[Opening RECORDS FOR THIS EXERCISE section]

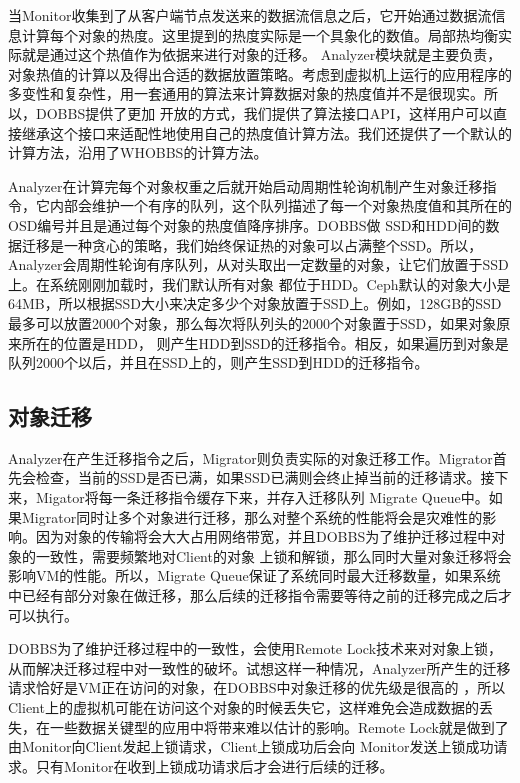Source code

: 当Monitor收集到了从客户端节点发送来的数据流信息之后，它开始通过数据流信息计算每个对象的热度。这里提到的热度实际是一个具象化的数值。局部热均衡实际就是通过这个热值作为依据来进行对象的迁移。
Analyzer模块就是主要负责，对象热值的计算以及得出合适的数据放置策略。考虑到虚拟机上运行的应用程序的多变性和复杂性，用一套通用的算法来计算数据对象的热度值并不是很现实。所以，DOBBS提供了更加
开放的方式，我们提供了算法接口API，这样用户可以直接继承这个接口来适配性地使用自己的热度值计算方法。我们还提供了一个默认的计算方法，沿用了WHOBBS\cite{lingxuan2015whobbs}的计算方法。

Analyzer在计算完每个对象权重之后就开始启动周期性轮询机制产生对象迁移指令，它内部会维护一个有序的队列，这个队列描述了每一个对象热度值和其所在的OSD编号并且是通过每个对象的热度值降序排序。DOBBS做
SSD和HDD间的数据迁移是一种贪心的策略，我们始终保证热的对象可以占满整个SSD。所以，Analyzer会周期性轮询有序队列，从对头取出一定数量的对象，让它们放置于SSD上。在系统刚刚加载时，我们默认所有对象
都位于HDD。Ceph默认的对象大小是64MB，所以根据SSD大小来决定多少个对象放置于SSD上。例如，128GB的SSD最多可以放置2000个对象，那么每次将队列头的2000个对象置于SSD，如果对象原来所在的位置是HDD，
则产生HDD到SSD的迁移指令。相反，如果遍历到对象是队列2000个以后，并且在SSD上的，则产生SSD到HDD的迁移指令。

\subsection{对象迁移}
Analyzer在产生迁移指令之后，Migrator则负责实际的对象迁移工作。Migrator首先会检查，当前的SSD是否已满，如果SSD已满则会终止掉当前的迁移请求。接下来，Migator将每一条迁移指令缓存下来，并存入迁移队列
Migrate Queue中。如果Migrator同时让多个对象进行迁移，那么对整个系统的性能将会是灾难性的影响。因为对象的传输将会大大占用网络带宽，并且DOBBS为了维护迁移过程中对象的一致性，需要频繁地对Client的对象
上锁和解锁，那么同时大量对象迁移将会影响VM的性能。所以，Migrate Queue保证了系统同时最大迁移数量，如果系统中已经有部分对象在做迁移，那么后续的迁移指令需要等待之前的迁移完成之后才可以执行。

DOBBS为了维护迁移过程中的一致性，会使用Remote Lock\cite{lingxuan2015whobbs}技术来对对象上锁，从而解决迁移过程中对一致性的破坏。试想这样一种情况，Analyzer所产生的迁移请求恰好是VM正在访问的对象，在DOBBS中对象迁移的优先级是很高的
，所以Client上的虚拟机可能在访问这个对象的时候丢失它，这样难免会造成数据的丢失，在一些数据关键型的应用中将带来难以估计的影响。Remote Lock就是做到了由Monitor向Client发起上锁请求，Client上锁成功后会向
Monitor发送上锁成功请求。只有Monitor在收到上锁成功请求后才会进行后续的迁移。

[Closing RECORDS FOR THIS EXERCISE section]
[Opening RECORDS FOR THIS EXERCISE section]

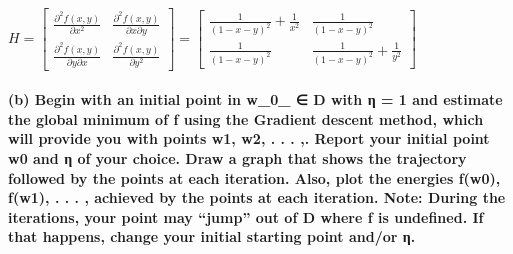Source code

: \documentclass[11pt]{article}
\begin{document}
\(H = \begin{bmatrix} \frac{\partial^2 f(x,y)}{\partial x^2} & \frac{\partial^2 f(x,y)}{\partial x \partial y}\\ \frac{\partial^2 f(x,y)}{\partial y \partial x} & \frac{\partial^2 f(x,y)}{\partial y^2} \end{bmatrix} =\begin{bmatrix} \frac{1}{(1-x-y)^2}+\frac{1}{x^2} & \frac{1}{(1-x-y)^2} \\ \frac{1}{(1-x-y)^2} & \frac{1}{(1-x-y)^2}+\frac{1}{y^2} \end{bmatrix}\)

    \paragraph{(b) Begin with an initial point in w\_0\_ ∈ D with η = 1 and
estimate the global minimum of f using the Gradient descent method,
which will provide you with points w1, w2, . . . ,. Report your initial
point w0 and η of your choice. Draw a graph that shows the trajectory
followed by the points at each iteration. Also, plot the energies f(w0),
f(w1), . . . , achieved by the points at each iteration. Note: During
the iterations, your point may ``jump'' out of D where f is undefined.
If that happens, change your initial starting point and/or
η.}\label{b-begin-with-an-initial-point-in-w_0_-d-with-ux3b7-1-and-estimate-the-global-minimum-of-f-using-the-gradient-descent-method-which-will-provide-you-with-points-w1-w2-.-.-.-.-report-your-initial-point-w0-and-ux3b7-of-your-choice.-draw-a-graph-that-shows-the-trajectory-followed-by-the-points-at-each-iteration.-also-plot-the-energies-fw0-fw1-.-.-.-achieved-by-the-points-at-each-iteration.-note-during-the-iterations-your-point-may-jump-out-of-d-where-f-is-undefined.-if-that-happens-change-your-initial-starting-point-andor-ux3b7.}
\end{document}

[Closing RECORDS FOR THIS EXERCISE section]

- **WORK TO COMPLETE**: Consider the string "undefined". State how many lines of the data contain it, giving the number alone.

- **ANSWER TO THE PROBLEM**: 2